Ses nerfs semblent dans un état inquiétant. Il se demande ce que c’est, finalement, « le trauma du 7-Octobre », tant les raisons d’aller mal s’accumulent depuis, et s’interroge aussi sur le « niveau de PTSD [trouble de stress post-traumatique] acceptable », car il n’a pas un instant l’intention de se soustraire à la guerre. « Je pense que j’ai attendu ce moment toute ma vie. Enfin, je l’ai redouté, plutôt. On vit sur un volcan. »
« Le signe d’une nouvelle ère »
Le voilà assis dans un café, à l’écart du vacarme des parachutistes. Le matin du 7 octobre 2023, alors qu’émergent sur les réseaux sociaux les premières images des atrocités commises par le Hamas, Yonay saisit son arme, se rend à la caserne la plus proche et se porte volontaire pour « défendre Jérusalem », sa ville. « J’avais vu les pick-up du Hamas foncer vers Sdérot, c’était le signe d’une nouvelle ère. En cela, je ne me suis pas trompé. » Nul soulèvement n’a eu lieu à Jérusalem. Yanay est envoyé à Gaza. Les semaines, les mois d’opérations s’enchaînent.

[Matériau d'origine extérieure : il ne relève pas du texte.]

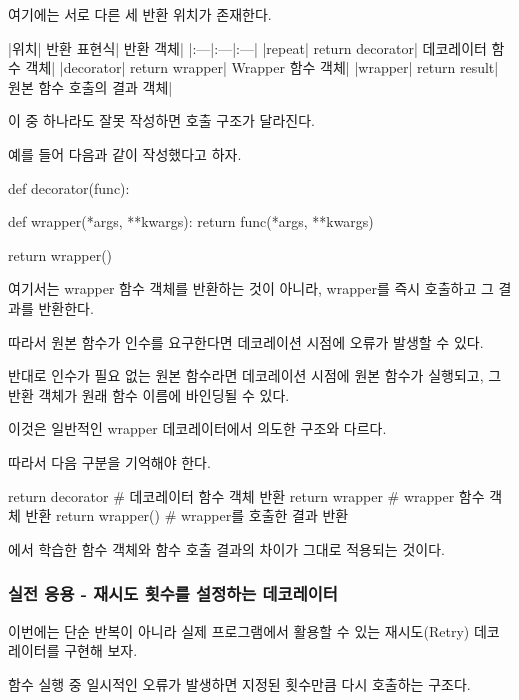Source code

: 여기에는 서로 다른 세 반환 위치가 존재한다.

\begin{dhktable}
|위치|	반환 표현식|	반환 객체|
|:---|:---|:---|
|repeat|	return decorator|	데코레이터 함수 객체|
|decorator|	return wrapper|	Wrapper 함수 객체|
|wrapper|	return result|	원본 함수 호출의 결과 객체|
\end{dhktable}

이 중 하나라도 잘못 작성하면 호출 구조가 달라진다.

예를 들어 다음과 같이 작성했다고 하자.

\begin{dhkcode}
def decorator(func):

    def wrapper(*args, **kwargs):
        return func(*args, **kwargs)

    return wrapper()
\end{dhkcode}

여기서는 wrapper 함수 객체를 반환하는 것이 아니라, wrapper를 즉시 호출하고 그 결과를 반환한다.

따라서 원본 함수가 인수를 요구한다면 데코레이션 시점에 오류가 발생할 수 있다.

반대로 인수가 필요 없는 원본 함수라면 데코레이션 시점에 원본 함수가 실행되고, 그 반환 객체가 원래 함수 이름에 바인딩될 수 있다.

이것은 일반적인 wrapper 데코레이터에서 의도한 구조와 다르다.

따라서 다음 구분을 기억해야 한다.

\begin{dhkcode}
return decorator  # 데코레이터 함수 객체 반환
return wrapper    # wrapper 함수 객체 반환
return wrapper()  # wrapper를 호출한 결과 반환
\end{dhkcode}

에서 학습한 함수 객체와 함수 호출 결과의 차이가 그대로 적용되는 것이다.

\subsubsection{실전 응용 - 재시도 횟수를 설정하는 데코레이터}

이번에는 단순 반복이 아니라 실제 프로그램에서 활용할 수 있는 재시도(Retry) 데코레이터를 구현해 보자.

함수 실행 중 일시적인 오류가 발생하면 지정된 횟수만큼 다시 호출하는 구조다.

Dans le café fréquenté par les étudiants de l’école d’art voisine, la serveuse arbore des piercings et des tatouages compliqués. Il ne la regarde pas comme une privilégiée de l’arrière. Elle ne lui parle pas comme à une bête curieuse. Le monde est désormais plein d’hommes comme Yanay, qui ne peuvent plus parler que de cette guerre qui a tout dévoré. Son récit en pointillé – tant de choses ne peuvent être dites – donne à entendre les détails, sordides et grotesques à la fois, de la vie au ras des ruines.